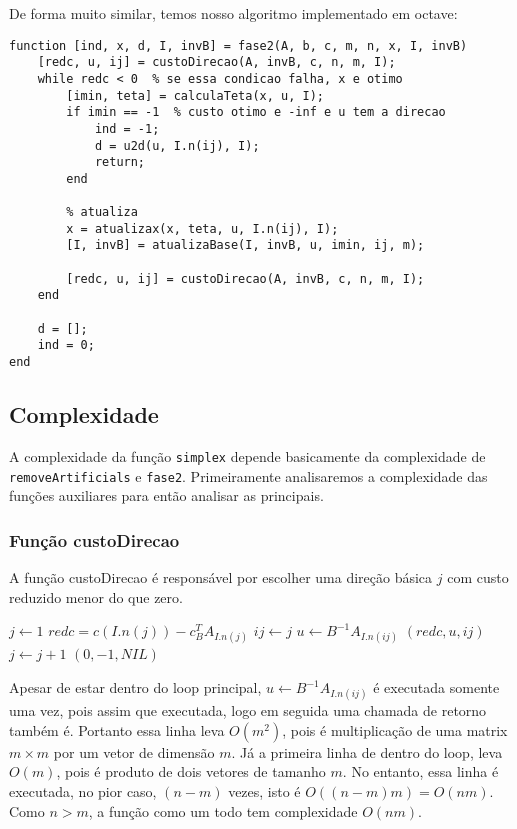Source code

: \documentclass[12pt]{article}
\begin{document}
	De forma muito similar, temos nosso algoritmo implementado em octave:
	\begin{lstlisting}
function [ind, x, d, I, invB] = fase2(A, b, c, m, n, x, I, invB)
    [redc, u, ij] = custoDirecao(A, invB, c, n, m, I);
    while redc < 0  % se essa condicao falha, x e otimo
        [imin, teta] = calculaTeta(x, u, I);
        if imin == -1  % custo otimo e -inf e u tem a direcao
            ind = -1;
            d = u2d(u, I.n(ij), I);
            return;
        end

        % atualiza
        x = atualizax(x, teta, u, I.n(ij), I); 
        [I, invB] = atualizaBase(I, invB, u, imin, ij, m);

        [redc, u, ij] = custoDirecao(A, invB, c, n, m, I);
    end
    
    d = [];
    ind = 0;
end 

    \end{lstlisting}

\subsection{Complexidade}
	A complexidade da função \texttt{simplex} depende basicamente da complexidade de \texttt{removeArtificials} e \texttt{fase2}. Primeiramente analisaremos a complexidade das funções auxiliares para então analisar as principais.

\subsubsection{Função custoDirecao}
A função custoDirecao é responsável por escolher uma direção básica $j$ com custo reduzido menor do que zero.
\begin{algorithmic}
	\State $j \gets 1$
		\State $redc = c(I.n(j)) - c^T_BA_{I.n(j)}$
			\State $ij \gets j$
			\State $u \gets B^{-1}A_{I.n(ij)}$
			\Return $(redc, u, ij)$
		\EndIf
		\State $j \gets j + 1$		
	\EndWhile
	\Return $(0, -1, NIL)$
\EndFunction
\end{algorithmic}

	Apesar de estar dentro do loop principal, $u \gets B^{-1}A_{I.n(ij)}$ é executada somente uma vez, pois assim que executada, logo em seguida uma chamada de retorno também é. Portanto essa linha leva $O(m^2)$, pois é multiplicação de uma matrix $m \times m$ por um vetor de dimensão $m$. Já a primeira linha de dentro do loop, leva $O(m)$, pois é produto de dois vetores de tamanho $m$. No entanto, essa linha é executada, no pior caso, $(n - m)$ vezes, isto é $O((n-m)m) = O(nm)$. Como $n > m$, a função como um todo tem complexidade $O(nm)$.
\end{document}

-- -- --

TASK DESCRIPTION –
Leave the pictures out and please restate exactly the lines running from the start of the material through the one with "[imin, teta] = calculaTeta(x, u, I);".

COMPLETED TASK –
Source code

: \documentclass[12pt]{article}
\begin{document}
	De forma muito similar, temos nosso algoritmo implementado em octave:
	\begin{lstlisting}
function [ind, x, d, I, invB] = fase2(A, b, c, m, n, x, I, invB)
    [redc, u, ij] = custoDirecao(A, invB, c, n, m, I);
    while redc < 0  % se essa condicao falha, x e otimo
        [imin, teta] = calculaTeta(x, u, I);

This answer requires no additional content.